When the line containing "### Request" is found in the data below, copy it and each line after it through the line containing "object | Original", exactly and with no others.

◆ **Information given**:
+ + + +
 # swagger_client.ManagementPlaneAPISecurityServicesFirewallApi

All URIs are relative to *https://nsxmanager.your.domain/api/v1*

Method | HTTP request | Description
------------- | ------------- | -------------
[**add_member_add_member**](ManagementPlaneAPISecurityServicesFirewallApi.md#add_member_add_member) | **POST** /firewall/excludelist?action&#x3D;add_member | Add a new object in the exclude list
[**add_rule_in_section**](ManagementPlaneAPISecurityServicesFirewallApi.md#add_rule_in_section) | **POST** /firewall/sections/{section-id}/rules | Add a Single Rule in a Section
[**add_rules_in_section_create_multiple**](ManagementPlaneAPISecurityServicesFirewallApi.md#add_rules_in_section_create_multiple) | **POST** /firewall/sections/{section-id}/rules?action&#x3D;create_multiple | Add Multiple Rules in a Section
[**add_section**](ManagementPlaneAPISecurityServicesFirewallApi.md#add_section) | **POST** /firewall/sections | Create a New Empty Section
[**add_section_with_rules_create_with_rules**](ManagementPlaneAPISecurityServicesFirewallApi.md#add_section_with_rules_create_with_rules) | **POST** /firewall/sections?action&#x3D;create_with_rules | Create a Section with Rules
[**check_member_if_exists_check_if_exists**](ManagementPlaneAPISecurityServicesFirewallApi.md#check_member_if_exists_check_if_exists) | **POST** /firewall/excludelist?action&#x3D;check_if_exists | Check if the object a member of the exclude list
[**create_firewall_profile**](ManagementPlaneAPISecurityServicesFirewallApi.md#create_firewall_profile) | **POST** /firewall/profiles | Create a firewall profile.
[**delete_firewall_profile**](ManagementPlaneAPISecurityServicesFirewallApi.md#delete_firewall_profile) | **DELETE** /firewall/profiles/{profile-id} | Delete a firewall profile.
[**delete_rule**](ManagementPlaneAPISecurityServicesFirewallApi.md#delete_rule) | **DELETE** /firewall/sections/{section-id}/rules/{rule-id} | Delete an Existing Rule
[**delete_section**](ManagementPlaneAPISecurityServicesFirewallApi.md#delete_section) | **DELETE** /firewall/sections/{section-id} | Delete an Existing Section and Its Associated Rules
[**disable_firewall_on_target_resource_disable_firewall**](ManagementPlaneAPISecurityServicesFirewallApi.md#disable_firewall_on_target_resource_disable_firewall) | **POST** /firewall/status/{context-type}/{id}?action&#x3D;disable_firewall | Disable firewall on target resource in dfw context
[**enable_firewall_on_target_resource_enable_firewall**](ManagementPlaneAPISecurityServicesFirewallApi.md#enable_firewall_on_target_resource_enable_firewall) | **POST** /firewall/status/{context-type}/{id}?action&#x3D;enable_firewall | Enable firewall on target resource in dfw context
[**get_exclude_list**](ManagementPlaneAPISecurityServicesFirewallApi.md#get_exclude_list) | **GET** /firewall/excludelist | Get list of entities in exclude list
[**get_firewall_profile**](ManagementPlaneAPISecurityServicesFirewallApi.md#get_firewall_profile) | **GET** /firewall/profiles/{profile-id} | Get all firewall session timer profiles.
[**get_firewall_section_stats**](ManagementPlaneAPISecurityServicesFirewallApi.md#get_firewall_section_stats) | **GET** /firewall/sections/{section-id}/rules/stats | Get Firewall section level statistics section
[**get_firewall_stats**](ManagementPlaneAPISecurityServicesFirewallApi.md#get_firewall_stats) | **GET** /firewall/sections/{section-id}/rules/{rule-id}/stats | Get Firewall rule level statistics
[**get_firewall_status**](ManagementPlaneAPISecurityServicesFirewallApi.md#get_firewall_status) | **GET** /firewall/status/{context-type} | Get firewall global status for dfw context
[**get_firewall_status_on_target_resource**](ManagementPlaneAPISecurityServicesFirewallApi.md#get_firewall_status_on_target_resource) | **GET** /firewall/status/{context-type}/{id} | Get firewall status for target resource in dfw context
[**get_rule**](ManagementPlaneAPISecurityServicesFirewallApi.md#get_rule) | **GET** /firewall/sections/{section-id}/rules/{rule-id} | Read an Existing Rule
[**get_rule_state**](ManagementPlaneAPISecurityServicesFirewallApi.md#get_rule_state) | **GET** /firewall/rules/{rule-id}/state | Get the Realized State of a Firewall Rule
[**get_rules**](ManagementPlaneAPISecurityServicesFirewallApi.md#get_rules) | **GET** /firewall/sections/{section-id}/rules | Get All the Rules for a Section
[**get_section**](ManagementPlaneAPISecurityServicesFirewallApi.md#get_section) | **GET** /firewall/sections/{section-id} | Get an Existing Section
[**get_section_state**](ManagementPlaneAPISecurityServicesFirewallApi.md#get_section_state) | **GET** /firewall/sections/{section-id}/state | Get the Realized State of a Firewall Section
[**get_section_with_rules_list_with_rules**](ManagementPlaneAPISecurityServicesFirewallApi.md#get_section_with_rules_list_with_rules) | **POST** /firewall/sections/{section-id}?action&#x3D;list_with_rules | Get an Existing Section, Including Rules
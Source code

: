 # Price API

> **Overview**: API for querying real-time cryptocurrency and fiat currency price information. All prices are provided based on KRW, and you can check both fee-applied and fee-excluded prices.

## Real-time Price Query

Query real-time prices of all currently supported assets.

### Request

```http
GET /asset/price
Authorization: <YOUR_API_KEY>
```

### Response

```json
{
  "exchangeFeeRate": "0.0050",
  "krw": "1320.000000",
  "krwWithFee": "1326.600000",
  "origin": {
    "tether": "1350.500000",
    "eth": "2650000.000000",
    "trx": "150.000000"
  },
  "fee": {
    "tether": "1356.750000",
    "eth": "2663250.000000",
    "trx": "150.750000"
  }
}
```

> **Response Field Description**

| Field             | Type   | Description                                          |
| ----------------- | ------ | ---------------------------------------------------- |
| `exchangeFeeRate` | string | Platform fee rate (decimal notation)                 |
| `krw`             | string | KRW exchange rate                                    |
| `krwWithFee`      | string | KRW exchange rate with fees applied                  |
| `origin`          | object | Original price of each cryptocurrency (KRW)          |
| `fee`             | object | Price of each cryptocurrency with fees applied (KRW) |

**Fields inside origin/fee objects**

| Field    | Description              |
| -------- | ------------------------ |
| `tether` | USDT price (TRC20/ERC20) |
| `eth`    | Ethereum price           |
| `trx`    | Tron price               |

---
+ + + +
◆ **Written response**:
### Request

```http
GET /asset/price
Authorization: <YOUR_API_KEY>
```

### Response

```json
{
  "exchangeFeeRate": "0.0050",
  "krw": "1320.000000",
  "krwWithFee": "1326.600000",
  "origin": {
    "tether": "1350.500000",
    "eth": "2650000.000000",
    "trx": "150.000000"
  },
  "fee": {
    "tether": "1356.750000",
    "eth": "2663250.000000",
    "trx": "150.750000"
  }
}
```

> **Response Field Description**

| Field             | Type   | Description                                          |
| ----------------- | ------ | ---------------------------------------------------- |
| `exchangeFeeRate` | string | Platform fee rate (decimal notation)                 |
| `krw`             | string | KRW exchange rate                                    |
| `krwWithFee`      | string | KRW exchange rate with fees applied                  |
| `origin`          | object | Original price of each cryptocurrency (KRW)          |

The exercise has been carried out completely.